As dificuldades para frear as crescentes queimadas nas florestas brasileiras
Enviada em 30/09/2024
No filme “Amazônia” de Eduardo Galeano, expõe como a floresta tropical mais rica do planeta foi, ao longo do tempo, explorada, transformando-se em palco de interesses econômicos que, sufocam sua biodiversidade. Isso reflete diretamente na realidade brasileira, onde as queimadas na Amazônia continuam a ser um grande problema, apesar dos esforços para conter a destruição. Frear essa devastação cruza em uma série de dificuldades, que vão desde interesses econômicos à falta de políticas públicas efetivas.

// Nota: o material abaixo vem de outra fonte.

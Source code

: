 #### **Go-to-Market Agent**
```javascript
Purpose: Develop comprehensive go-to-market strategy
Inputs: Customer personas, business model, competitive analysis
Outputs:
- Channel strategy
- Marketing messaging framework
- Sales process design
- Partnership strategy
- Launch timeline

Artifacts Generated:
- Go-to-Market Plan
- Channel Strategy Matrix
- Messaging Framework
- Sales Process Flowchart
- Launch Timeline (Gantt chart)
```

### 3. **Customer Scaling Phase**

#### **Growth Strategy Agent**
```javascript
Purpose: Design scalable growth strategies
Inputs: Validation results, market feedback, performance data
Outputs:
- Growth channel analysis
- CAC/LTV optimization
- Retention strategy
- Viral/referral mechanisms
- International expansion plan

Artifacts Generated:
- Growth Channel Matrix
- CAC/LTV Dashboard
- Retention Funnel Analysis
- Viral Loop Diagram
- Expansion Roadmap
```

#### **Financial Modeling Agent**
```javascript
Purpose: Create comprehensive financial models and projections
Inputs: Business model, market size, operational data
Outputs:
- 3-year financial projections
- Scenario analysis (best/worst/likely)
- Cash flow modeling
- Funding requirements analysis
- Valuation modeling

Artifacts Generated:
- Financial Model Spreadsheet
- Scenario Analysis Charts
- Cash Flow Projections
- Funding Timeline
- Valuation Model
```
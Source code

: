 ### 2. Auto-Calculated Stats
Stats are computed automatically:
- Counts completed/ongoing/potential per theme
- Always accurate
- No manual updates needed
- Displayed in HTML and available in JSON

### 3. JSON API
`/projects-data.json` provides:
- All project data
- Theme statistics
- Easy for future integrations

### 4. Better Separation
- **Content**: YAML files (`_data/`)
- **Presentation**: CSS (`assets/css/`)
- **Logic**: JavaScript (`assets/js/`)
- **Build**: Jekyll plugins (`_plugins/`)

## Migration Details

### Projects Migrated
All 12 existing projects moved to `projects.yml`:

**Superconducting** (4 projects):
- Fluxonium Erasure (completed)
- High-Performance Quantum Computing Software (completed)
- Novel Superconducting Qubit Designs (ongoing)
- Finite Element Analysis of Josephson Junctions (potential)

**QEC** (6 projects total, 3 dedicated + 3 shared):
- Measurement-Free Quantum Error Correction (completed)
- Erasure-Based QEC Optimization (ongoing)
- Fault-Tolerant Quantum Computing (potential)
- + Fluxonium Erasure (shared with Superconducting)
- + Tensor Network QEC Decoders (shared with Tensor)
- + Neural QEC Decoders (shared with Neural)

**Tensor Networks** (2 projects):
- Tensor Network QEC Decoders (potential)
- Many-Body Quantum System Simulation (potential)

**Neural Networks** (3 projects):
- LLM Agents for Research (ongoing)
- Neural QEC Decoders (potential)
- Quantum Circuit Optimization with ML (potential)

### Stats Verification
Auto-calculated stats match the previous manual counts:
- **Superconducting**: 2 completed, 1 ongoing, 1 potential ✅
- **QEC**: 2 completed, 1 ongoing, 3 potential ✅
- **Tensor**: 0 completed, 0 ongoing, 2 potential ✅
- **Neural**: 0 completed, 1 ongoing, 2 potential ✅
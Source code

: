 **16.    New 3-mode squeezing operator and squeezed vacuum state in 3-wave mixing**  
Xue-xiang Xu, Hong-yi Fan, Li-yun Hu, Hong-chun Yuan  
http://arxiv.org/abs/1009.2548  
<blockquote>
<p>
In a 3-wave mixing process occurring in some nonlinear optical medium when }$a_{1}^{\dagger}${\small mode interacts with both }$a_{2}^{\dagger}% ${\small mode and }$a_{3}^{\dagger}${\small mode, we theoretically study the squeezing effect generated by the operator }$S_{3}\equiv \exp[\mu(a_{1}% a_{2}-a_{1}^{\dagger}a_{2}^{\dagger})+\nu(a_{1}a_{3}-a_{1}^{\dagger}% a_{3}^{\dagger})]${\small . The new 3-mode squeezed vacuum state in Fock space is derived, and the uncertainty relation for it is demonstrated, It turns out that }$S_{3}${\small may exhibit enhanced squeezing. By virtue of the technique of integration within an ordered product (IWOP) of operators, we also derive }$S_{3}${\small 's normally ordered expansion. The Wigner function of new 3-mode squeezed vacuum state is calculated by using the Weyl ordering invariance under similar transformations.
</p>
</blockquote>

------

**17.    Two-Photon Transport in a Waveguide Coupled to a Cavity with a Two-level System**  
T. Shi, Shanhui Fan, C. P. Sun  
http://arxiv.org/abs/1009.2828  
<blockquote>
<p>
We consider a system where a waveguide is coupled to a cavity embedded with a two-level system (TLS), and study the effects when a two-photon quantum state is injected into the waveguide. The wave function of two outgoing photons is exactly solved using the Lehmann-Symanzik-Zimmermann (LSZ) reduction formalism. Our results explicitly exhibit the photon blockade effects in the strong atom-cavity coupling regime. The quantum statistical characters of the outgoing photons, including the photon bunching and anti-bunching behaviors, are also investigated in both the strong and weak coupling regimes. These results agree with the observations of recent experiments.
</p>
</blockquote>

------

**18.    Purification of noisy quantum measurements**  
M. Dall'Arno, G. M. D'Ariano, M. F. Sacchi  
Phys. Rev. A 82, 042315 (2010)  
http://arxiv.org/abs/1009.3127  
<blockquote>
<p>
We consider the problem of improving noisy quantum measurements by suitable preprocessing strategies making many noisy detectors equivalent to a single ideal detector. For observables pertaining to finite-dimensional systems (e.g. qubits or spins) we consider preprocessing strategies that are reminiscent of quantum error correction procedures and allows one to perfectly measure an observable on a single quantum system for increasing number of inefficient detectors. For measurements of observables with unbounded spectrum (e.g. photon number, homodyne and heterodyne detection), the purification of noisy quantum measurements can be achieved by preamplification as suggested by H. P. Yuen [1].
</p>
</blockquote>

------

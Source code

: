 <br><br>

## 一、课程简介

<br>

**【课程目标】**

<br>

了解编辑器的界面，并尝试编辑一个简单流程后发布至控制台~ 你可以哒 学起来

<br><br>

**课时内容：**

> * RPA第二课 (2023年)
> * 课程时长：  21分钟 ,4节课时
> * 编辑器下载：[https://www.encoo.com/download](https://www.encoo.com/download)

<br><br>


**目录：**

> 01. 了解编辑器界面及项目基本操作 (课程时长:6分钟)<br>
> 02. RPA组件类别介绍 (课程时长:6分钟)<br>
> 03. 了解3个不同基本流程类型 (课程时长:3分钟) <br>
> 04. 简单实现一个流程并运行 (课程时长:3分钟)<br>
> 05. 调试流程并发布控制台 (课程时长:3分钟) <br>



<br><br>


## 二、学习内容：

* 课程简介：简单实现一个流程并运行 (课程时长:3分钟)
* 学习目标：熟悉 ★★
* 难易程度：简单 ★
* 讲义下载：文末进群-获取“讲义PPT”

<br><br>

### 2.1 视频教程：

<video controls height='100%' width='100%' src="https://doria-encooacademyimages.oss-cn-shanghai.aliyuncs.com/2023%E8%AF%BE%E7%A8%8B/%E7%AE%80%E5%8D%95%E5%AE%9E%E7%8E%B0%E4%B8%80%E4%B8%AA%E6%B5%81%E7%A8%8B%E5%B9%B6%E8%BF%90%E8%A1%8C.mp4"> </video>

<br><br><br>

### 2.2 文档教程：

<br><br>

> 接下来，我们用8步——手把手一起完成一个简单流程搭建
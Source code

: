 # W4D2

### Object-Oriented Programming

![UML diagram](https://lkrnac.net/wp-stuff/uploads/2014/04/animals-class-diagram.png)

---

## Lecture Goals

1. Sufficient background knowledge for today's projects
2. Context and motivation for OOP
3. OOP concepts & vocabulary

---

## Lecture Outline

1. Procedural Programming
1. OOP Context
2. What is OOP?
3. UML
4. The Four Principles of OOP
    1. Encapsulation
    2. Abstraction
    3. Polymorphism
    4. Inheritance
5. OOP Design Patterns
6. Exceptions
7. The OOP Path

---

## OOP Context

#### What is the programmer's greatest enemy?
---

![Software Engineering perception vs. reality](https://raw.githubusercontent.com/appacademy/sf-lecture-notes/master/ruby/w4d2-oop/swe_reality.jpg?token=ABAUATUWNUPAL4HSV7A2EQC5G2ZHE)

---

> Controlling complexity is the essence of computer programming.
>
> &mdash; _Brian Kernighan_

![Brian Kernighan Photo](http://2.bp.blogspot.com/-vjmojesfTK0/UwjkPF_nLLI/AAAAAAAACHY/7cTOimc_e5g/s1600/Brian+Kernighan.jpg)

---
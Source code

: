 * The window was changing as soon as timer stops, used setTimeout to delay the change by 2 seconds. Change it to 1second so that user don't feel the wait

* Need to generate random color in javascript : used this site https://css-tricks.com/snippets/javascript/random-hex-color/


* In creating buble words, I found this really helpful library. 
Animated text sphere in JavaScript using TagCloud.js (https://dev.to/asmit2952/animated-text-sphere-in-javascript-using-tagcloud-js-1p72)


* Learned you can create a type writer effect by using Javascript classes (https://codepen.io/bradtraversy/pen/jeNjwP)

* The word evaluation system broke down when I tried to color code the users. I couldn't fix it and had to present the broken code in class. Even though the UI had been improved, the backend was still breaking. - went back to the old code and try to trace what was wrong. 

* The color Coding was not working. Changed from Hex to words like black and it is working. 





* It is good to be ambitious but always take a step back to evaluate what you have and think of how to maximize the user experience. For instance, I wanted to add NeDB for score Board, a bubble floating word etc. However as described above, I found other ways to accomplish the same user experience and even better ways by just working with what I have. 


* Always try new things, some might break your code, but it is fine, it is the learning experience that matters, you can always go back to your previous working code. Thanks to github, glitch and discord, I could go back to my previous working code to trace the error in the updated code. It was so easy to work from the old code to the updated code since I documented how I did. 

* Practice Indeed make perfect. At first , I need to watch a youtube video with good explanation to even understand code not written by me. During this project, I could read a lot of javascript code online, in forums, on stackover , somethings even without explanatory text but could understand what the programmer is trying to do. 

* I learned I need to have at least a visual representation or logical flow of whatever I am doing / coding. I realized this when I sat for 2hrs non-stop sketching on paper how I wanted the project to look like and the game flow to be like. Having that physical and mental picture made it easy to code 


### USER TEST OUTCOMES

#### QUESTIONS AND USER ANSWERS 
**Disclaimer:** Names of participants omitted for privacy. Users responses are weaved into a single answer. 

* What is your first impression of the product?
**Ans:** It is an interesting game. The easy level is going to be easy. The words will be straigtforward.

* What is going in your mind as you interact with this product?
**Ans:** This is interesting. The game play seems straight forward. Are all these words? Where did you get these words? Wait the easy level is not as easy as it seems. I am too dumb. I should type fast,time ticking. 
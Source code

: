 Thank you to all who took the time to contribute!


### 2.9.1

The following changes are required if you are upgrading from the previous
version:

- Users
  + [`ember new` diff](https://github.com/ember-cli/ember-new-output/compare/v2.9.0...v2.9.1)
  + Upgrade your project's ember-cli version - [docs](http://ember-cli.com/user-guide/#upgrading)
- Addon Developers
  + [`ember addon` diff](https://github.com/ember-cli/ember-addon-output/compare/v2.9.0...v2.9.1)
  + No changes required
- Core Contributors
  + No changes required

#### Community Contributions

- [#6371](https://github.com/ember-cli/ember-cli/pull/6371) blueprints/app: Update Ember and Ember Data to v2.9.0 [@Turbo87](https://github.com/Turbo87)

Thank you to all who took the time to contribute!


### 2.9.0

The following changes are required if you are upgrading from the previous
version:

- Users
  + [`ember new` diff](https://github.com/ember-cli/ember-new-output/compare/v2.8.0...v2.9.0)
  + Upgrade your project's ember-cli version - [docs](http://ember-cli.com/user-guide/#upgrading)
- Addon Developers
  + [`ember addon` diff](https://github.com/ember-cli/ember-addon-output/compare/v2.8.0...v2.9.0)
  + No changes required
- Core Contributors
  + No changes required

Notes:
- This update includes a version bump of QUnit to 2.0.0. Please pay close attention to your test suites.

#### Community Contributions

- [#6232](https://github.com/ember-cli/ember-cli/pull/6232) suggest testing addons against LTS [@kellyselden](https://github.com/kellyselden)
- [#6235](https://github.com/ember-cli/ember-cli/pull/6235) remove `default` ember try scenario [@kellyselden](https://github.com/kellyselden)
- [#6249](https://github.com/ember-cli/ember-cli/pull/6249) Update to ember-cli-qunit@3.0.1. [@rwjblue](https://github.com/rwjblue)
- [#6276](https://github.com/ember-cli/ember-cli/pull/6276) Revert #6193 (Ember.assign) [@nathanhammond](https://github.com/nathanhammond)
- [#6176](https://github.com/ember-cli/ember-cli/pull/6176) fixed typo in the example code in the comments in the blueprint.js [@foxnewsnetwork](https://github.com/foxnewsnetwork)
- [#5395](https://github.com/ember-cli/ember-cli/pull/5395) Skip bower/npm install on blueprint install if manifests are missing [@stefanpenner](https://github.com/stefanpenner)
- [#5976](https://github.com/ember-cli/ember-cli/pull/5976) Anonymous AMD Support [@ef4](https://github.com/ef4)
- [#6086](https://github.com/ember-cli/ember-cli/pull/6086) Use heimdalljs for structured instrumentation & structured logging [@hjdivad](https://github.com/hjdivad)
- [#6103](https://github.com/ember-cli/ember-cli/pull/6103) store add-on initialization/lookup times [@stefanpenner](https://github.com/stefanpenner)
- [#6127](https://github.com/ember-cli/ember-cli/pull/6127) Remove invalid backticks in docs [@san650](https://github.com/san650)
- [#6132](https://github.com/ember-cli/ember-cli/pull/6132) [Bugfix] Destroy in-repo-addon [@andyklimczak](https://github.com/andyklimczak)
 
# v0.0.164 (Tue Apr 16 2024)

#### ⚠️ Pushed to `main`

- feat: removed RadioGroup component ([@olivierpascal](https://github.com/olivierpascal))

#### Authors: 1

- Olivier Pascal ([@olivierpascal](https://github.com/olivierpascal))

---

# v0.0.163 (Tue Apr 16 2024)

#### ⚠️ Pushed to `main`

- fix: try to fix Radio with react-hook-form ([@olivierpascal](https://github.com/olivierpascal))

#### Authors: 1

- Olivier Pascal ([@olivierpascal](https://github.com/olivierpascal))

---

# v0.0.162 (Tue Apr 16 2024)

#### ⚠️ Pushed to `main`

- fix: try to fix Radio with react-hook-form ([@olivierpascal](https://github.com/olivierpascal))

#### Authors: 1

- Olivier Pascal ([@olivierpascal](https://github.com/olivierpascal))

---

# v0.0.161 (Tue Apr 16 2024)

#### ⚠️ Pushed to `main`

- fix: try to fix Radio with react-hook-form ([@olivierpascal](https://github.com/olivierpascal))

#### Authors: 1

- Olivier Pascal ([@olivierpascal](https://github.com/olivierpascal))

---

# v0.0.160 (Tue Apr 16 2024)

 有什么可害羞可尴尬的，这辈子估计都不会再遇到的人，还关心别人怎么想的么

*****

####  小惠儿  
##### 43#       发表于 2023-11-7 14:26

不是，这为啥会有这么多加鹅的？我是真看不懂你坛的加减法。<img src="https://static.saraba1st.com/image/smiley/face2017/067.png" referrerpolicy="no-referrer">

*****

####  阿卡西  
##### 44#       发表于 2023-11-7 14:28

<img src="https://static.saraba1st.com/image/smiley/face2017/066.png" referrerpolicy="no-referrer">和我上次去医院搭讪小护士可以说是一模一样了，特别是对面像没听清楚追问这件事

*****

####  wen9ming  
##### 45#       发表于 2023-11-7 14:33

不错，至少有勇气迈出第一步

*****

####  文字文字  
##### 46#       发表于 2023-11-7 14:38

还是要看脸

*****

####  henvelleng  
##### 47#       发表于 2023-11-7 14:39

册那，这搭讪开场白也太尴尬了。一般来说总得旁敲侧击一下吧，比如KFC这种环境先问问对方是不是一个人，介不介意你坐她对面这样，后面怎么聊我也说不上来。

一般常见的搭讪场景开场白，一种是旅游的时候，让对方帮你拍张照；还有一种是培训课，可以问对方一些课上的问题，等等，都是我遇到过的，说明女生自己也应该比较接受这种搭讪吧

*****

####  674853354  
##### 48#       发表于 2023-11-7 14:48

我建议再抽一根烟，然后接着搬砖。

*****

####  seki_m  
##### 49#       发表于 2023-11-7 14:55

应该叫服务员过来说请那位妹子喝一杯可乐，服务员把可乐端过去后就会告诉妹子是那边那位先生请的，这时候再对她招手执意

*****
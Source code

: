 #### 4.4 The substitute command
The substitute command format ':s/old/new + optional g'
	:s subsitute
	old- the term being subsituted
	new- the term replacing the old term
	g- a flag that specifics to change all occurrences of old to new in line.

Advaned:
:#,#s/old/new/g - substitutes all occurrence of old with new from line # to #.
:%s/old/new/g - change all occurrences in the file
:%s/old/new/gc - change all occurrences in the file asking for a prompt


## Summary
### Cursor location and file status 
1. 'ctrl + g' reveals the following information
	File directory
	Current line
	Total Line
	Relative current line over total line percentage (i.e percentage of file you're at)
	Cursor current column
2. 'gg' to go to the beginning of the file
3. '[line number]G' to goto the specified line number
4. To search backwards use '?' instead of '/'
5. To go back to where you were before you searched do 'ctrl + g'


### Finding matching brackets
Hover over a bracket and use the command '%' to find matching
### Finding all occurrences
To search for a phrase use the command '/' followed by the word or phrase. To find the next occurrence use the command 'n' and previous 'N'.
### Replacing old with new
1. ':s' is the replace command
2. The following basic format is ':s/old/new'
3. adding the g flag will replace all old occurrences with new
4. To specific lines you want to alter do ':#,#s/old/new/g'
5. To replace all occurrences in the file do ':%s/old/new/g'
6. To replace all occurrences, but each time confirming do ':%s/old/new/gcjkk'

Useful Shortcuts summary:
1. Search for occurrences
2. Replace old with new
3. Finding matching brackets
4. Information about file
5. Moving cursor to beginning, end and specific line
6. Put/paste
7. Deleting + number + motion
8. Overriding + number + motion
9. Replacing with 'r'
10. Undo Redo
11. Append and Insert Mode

Em primeiro lugar, o principal problema para diminuir as queimadas na Amazônia é o conflito entre desenvolvimento econômico e preservação ambiental. A região abriga grandes áreas de florestas que são vistas como barreiras para a expansão da agropecuária, mineração e extração de madeira. Apesar de haver leis que regulamentam o uso do fogo na Amazônia, a fiscalização precária dificulta a aplicação de sanções e a efetiva preservação ambiental.
Em segundo lugar, há a questão da insuficiência de políticas públicas e de recursos financeiros destinados ao fim das queimadas. A estrutura governamental, muitas vezes, não libera verba suficiente para garantir a proteção da floresta, e as fiscalizações são incapazes de proteger todo o território amazônico. Assim, deixando o território florestal cada vez mais abandonado e sem pessoas capacitadas para cuidar e reconstruir-la.
Com isso, no Brasil diminuir as queimadas na floresta amazônica requer a vontade política. Exige uma reforma estrutural nas políticas ambientais, uma boa fiscalização e uma mudança de mentalidade, tanto no setor produtivo quanto na sociedade em geral. Somente assim será possível reverter o ciclo destrutivo que ameaça não apenas o Brasil, mas todo o mundo.